Abstract

Ferdinand VII described himself as a cork in a bottle of beer: as soon as that cork was removed, all the troubles of Spain would explode into the open. He is routinely considered the worst of all Spanish monarchs. Timid, mediocre and vindictive, his reign compounded such geopolitical disasters as the Peninsular War and the interconnected loss of Spain’s mainland American empire. During the Peninsular War (virtually all of which Ferdinand would sit out in the gilded captivity of France) a Liberal clique had emerged to dominate the politics of the Spanish Patriots who were fighting against France in the name of the captive King.

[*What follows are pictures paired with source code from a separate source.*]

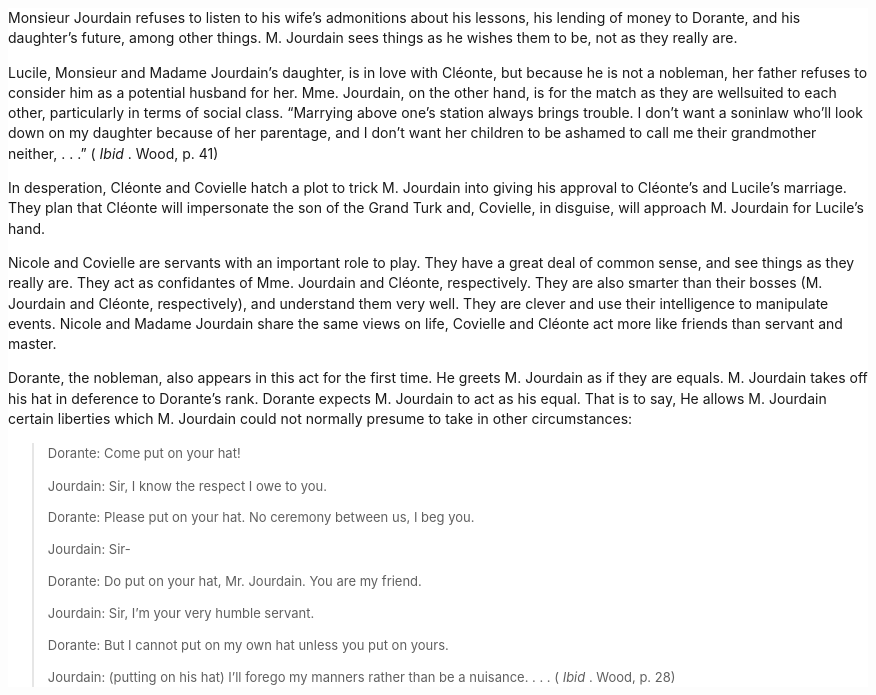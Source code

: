 Monsieur Jourdain refuses to listen to his wife’s admonitions about his lessons, his lending of money to Dorante, and his daughter’s future, among other things. M. Jourdain sees things as he wishes them to be, not as they really are.
</p>
<p>
Lucile, Monsieur and Madame Jourdain’s daughter, is in love with Cléonte, but because he is not a nobleman, her father refuses to consider him as a potential husband for her. Mme. Jourdain, on the other hand, is for the match as they are wellsuited to each other, particularly in terms of social class. “Marrying above one’s station always brings trouble. I don’t want a soninlaw who’ll look down on my daughter because of her parentage, and I don’t want her children to be ashamed to call me their grandmother neither, . . .” (
<i>
Ibid
</i>
. Wood, p. 41)
</p>
<p>
In desperation, Cléonte and Covielle hatch a plot to trick M. Jourdain into giving his approval to Cléonte’s and Lucile’s marriage. They plan that Cléonte will impersonate the son of the Grand Turk and, Covielle, in disguise, will approach M. Jourdain for Lucile’s hand.
</p>
<p>
Nicole and Covielle are servants with an important role to play. They have a great deal of common sense, and see things as they really are. They act as confidantes of Mme. Jourdain and Cléonte, respectively. They are also smarter than their bosses (M. Jourdain and Cléonte, respectively), and understand them very well. They are clever and use their intelligence to manipulate events. Nicole and Madame Jourdain share the same views on life, Covielle and Cléonte act more like friends than servant and master.
</p>
<p>
Dorante, the nobleman, also appears in this act for the first time. He greets M. Jourdain as if they are equals. M. Jourdain takes off his hat in deference to Dorante’s rank. Dorante expects M. Jourdain to act as his equal. That is to say, He allows M. Jourdain certain liberties which M. Jourdain could not normally presume to take in other circumstances:
</p>
<blockquote>
<font size="-1">
Dorante: Come put on your hat!
<p>
Jourdain: Sir, I know the respect I owe to you.
</p>
<p>
Dorante: Please put on your hat. No ceremony between us, I beg you.
</p>
<p>
Jourdain: Sir-
</p>
<p>
Dorante: Do put on your hat, Mr. Jourdain. You are my friend.
</p>
<p>
Jourdain: Sir, I’m your very humble servant.
</p>
<p>
Dorante: But I cannot put on my own hat unless you put on yours.
</p>
<p>
Jourdain: (putting on his hat) I’ll forego my manners rather than be a nuisance. . . . (
<i>
Ibid
</i>
. Wood, p. 28)
</p>
</font>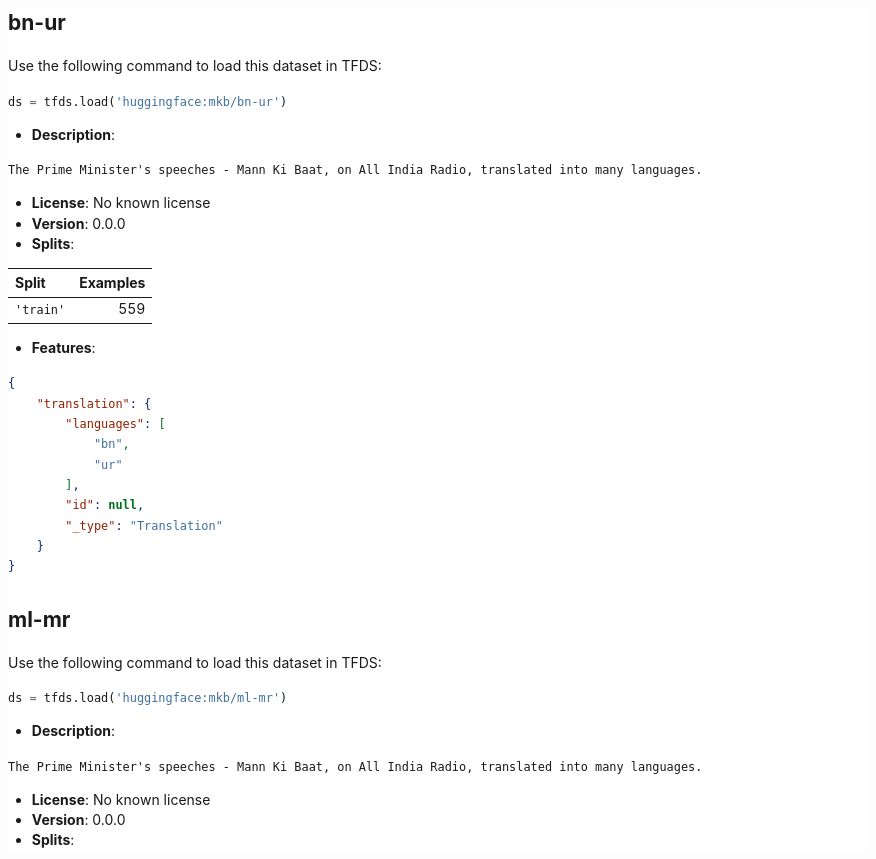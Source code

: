 

## bn-ur


Use the following command to load this dataset in TFDS:

```python
ds = tfds.load('huggingface:mkb/bn-ur')
```

*   **Description**:

```
The Prime Minister's speeches - Mann Ki Baat, on All India Radio, translated into many languages.
```

*   **License**: No known license
*   **Version**: 0.0.0
*   **Splits**:

Split  | Examples
:----- | -------:
`'train'` | 559

*   **Features**:

```json
{
    "translation": {
        "languages": [
            "bn",
            "ur"
        ],
        "id": null,
        "_type": "Translation"
    }
}
```



## ml-mr


Use the following command to load this dataset in TFDS:

```python
ds = tfds.load('huggingface:mkb/ml-mr')
```

*   **Description**:

```
The Prime Minister's speeches - Mann Ki Baat, on All India Radio, translated into many languages.
```

*   **License**: No known license
*   **Version**: 0.0.0
*   **Splits**:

This clique, led by such enlightened young nobles as Count Toreno, Agustin de Argüelles and Martínez de la Rosa, was besieged in Spain’s most bourgeois port-city, Cádiz, during 1810–12, crucial years in which the Liberals pointed to the repeated defeats sustained by the Patriot regular armies in the rest of Spain as evidence of the need for a ‘Great Leap Forward’ of political reform, the most iconic and advanced of which was the Constitution of 1812, also known as the Constitution of Cádiz, which would be adopted as a mascot by Spanish Radicals for much of the nineteenth century.1 During the whole of the Peninsular War the French army never conquered Cádiz, but bombarded it from afar on occasion, and this gave the Patriot Liberals the illusion that they were sharing the suffering of the rest of Spain.